Winter preparations are a very important task that is taken very seriously in the Anatolian villages of Turkey even today. Some of these preparations include jams and marmalades made from summer fruits, ‘tarhana’ (dried yogurt with spices and vegetables used to make a popular soup), pickles and dried vegetables. Dried vegetables are usually made from popular summer vegetables such as eggplants, zucchini, and red peppers. During this seminar, Ms. Tan, journalist, and a culinary researcher explained the significance of these dried vegetables including their preparation, usage and popular recipes associated with them. She also showed a short clip that she shot in Gaziantep that showed the preparation and cooking of dried vegetables.
In her words:
“Vegetables are always associated with freshness. A vegetable is fresh when it still retains its full water content. Once picked, time mercilessly flows to erode the freshness of a vegetable. When this lifeline with soil is disconnected, decay is imminent. The water going to the vegetables is cut from the source, life stops.
Yet precisely at this hour of death, human beings have discovered the secret to a second life; drying vegetables, which have lost their water and hence their life, are given a new lease of life.

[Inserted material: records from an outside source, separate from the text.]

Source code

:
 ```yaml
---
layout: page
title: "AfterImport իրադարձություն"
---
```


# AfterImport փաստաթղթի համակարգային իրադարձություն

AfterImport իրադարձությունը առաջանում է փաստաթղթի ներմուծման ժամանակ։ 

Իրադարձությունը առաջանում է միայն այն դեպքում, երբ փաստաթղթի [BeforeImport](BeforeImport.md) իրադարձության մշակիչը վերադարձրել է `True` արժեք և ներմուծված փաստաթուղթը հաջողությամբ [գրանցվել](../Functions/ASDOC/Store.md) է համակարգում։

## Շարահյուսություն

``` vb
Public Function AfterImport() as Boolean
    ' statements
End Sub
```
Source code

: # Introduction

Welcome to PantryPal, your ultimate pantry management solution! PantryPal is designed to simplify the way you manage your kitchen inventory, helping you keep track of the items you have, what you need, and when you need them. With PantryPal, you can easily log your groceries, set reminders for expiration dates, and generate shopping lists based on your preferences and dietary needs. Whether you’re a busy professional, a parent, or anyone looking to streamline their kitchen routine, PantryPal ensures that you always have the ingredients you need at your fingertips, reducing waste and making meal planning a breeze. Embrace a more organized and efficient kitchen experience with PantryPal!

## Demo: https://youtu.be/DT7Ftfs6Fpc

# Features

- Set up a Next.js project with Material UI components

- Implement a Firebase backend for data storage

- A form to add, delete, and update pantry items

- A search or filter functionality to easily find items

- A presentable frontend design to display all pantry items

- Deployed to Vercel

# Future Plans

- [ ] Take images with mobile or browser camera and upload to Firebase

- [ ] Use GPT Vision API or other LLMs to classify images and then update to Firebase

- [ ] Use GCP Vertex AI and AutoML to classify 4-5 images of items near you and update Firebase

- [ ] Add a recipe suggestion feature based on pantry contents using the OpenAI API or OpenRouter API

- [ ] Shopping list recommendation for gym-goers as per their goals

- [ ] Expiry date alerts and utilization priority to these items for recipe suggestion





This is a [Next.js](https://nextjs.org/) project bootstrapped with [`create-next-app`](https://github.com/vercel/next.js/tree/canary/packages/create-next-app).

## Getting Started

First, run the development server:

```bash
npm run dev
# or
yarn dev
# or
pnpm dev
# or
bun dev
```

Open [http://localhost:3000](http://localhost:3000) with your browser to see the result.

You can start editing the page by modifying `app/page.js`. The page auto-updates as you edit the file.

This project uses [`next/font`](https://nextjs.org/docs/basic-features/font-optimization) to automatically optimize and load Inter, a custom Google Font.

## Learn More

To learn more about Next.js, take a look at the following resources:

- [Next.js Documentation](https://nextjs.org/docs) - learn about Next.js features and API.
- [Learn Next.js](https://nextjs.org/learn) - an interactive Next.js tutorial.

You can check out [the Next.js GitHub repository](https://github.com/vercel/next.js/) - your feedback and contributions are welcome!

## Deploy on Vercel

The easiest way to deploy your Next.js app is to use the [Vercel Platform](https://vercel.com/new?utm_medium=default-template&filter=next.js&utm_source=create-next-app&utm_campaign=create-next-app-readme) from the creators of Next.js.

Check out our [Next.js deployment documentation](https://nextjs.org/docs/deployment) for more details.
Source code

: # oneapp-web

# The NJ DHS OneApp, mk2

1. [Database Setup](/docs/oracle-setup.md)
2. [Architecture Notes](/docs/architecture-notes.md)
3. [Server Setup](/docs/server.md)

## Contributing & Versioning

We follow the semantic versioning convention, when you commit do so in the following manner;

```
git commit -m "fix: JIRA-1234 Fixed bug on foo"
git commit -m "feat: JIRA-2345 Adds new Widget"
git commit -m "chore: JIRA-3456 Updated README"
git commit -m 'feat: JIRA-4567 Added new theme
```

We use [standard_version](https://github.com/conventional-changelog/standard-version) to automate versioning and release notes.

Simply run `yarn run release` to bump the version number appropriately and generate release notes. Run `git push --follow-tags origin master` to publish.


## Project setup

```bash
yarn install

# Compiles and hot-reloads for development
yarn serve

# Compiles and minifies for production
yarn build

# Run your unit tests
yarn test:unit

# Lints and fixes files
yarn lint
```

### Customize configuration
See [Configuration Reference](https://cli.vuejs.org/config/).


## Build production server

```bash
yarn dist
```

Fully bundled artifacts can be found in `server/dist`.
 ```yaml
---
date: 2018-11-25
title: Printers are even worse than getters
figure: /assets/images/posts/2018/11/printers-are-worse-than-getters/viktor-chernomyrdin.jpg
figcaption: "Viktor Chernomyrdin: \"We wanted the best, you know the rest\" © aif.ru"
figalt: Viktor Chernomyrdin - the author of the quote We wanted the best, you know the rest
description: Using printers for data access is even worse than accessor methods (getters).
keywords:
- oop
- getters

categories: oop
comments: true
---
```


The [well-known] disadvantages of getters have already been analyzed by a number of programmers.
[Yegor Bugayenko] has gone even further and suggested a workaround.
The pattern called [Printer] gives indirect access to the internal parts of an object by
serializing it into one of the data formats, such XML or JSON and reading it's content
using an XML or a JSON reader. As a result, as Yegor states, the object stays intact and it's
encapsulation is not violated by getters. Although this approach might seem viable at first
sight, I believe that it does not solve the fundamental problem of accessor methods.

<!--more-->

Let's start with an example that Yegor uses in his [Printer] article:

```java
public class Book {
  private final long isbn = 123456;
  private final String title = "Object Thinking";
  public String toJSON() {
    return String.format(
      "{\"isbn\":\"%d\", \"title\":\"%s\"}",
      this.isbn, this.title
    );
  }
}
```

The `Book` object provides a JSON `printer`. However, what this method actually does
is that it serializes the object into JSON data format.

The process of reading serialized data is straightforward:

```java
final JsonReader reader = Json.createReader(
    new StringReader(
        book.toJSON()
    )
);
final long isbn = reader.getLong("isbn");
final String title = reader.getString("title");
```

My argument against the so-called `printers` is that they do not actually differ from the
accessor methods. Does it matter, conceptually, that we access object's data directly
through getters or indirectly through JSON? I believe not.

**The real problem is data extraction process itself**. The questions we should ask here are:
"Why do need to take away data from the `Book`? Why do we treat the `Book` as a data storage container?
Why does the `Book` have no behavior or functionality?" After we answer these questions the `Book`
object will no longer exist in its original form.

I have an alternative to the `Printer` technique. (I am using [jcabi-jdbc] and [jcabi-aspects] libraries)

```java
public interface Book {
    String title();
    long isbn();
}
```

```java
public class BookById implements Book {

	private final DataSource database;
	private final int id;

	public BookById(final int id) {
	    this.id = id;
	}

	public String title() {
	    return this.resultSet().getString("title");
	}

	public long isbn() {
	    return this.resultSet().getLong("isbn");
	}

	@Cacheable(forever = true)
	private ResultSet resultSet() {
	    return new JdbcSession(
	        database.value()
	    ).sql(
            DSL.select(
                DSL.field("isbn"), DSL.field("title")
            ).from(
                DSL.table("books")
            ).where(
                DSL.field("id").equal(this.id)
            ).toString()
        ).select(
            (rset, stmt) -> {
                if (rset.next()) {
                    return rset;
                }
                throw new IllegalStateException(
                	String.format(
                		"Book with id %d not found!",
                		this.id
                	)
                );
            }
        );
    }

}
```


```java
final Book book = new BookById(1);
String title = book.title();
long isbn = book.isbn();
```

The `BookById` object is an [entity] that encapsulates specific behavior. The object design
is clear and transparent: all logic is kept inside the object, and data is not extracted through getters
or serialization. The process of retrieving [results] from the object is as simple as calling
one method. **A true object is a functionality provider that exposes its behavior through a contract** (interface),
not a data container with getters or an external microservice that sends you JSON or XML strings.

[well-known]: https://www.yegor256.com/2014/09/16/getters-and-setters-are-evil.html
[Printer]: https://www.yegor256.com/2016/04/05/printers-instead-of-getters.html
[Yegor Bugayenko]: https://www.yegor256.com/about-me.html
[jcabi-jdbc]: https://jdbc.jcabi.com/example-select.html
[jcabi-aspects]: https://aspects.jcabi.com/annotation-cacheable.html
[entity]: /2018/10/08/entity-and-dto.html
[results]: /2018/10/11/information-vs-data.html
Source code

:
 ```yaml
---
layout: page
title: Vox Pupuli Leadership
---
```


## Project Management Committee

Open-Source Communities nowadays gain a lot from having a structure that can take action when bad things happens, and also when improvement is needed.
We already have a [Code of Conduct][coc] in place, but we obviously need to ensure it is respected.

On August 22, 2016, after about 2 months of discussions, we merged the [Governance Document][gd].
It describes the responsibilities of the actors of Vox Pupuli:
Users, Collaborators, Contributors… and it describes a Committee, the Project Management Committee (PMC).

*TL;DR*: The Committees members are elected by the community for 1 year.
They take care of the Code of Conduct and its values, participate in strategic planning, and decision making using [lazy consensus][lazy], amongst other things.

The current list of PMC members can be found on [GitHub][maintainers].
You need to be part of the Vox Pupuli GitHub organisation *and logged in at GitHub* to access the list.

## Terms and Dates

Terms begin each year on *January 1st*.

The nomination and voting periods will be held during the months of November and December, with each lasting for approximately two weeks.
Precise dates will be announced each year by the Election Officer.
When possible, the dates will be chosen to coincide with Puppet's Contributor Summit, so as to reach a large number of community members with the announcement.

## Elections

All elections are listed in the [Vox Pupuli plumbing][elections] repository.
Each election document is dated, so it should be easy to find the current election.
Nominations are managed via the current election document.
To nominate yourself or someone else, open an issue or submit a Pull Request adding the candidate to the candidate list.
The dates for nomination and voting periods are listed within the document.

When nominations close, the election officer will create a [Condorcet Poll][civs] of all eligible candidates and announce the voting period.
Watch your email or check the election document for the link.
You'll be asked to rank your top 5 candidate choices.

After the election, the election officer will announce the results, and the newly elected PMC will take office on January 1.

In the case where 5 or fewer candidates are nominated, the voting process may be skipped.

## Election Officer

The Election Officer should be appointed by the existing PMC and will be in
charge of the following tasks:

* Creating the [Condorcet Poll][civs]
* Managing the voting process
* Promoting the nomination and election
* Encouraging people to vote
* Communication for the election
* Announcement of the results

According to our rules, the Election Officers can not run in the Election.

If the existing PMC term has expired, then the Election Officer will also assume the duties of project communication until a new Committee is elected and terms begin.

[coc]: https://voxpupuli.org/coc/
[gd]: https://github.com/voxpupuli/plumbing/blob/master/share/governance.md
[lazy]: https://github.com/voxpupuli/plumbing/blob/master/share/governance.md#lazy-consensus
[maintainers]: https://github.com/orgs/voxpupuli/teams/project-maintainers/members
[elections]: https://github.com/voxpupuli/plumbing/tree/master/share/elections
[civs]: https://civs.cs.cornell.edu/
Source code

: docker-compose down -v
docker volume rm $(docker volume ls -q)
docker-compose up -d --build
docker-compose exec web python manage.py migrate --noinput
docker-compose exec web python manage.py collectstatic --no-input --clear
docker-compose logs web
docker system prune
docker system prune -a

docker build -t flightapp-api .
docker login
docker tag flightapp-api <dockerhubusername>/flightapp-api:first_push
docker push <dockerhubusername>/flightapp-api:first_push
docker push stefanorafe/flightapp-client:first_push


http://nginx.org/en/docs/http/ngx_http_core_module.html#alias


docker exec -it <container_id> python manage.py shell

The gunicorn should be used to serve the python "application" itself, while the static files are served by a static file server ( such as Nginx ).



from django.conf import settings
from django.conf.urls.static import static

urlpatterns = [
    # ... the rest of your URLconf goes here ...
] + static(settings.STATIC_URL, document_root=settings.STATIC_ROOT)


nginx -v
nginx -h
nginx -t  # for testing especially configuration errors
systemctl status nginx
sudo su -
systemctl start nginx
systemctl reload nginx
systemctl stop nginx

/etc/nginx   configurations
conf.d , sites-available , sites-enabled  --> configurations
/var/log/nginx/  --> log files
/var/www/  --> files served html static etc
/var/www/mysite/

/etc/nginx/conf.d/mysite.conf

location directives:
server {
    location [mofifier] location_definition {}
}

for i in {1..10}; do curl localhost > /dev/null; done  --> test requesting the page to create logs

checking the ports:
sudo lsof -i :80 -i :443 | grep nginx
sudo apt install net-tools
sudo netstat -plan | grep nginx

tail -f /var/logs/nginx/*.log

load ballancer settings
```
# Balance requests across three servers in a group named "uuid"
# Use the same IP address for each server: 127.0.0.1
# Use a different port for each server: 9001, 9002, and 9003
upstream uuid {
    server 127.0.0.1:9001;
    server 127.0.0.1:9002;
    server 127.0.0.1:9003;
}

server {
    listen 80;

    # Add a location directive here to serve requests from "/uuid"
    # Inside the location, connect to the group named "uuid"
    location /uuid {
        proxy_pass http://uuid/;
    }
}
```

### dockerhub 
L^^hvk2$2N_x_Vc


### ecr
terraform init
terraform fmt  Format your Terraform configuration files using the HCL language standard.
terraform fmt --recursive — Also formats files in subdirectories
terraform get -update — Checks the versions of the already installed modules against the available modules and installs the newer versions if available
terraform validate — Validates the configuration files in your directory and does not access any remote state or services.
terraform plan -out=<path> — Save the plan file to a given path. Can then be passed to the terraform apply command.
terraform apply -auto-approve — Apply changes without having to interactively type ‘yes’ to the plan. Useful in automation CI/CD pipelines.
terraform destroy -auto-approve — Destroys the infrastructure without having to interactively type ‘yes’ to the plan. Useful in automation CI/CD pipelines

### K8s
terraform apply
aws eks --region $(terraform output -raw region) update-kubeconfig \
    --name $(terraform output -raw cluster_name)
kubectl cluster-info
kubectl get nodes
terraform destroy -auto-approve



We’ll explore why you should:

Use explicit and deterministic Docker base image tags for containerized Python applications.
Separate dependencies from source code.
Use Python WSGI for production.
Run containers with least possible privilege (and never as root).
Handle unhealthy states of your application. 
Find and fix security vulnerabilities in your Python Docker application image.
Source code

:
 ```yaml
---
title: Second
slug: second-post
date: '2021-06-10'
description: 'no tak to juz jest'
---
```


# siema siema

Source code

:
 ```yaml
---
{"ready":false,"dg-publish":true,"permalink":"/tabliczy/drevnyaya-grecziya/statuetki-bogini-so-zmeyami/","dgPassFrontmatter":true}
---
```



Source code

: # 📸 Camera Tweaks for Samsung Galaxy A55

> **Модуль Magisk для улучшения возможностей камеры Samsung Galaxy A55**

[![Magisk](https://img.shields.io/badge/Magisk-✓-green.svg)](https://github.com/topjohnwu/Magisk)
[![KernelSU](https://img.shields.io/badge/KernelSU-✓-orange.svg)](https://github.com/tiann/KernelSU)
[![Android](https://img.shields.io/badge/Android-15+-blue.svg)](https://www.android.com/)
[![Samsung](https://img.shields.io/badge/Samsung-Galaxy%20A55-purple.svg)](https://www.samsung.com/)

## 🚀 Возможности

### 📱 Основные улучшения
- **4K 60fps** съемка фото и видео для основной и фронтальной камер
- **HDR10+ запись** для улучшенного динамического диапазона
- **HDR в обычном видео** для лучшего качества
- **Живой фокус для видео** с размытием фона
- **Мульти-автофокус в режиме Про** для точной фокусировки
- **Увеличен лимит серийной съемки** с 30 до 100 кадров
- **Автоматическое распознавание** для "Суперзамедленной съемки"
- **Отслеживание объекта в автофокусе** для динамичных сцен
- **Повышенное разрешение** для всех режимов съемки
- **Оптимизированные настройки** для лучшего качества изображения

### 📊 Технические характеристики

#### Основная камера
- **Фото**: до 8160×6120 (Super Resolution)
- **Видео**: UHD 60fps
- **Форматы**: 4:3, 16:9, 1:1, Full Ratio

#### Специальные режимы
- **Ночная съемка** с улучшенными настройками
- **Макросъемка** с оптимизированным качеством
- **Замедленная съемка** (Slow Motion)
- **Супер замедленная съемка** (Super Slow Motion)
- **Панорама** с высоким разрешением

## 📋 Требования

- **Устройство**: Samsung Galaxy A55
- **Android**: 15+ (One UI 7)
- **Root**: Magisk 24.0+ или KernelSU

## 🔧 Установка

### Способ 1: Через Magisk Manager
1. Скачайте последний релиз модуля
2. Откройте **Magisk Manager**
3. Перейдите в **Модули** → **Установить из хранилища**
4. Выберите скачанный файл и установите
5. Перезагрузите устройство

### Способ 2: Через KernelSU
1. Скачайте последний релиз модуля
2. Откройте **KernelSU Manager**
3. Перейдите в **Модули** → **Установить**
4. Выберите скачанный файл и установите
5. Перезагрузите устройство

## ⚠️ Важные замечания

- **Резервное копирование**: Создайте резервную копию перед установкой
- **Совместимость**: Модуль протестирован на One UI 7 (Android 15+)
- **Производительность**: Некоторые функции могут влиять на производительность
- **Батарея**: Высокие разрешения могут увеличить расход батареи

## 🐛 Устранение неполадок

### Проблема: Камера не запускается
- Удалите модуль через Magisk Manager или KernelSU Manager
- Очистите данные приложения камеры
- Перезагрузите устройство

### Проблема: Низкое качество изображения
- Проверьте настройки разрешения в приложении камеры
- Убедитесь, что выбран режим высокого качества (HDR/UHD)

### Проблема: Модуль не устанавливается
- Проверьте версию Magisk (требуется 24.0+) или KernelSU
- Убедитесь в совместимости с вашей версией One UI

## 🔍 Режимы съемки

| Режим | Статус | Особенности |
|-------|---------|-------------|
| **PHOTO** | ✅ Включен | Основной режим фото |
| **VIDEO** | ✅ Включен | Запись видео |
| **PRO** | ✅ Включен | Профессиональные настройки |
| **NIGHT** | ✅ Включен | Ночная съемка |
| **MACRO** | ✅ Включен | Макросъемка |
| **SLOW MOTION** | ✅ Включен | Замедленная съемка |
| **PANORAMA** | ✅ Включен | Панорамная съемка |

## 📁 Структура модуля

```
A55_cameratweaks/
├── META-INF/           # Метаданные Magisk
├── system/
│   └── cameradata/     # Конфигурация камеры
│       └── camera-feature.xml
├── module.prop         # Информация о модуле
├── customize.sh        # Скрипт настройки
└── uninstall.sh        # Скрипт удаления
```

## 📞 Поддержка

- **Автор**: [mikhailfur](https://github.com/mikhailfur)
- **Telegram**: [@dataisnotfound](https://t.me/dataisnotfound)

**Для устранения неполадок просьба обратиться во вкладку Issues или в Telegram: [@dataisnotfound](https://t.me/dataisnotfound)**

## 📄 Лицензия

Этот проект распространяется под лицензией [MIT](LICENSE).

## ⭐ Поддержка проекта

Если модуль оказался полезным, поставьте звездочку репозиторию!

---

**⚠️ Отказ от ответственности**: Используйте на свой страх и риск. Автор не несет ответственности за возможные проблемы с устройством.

Anatolia is home to one of the oldest and most diverse traditions of drying vegetables. Anatolian people, living in a land of bounty, discovered long ago that drying is the ideal way to preserve fresh vegetables. “
At the end of the seminar, the guests got a chance to taste some regional specialties such as; dried okra soup (from Konya), dried green bean stew (from Black Sea region), herbed rice stuffed eggplant, zucchini and red peppers (from Gaziantep).
To read Aylin Tan's article published in Hürriyet Daily News on the subject, please click here.
22 October 2014
The lecture video is in Turkish.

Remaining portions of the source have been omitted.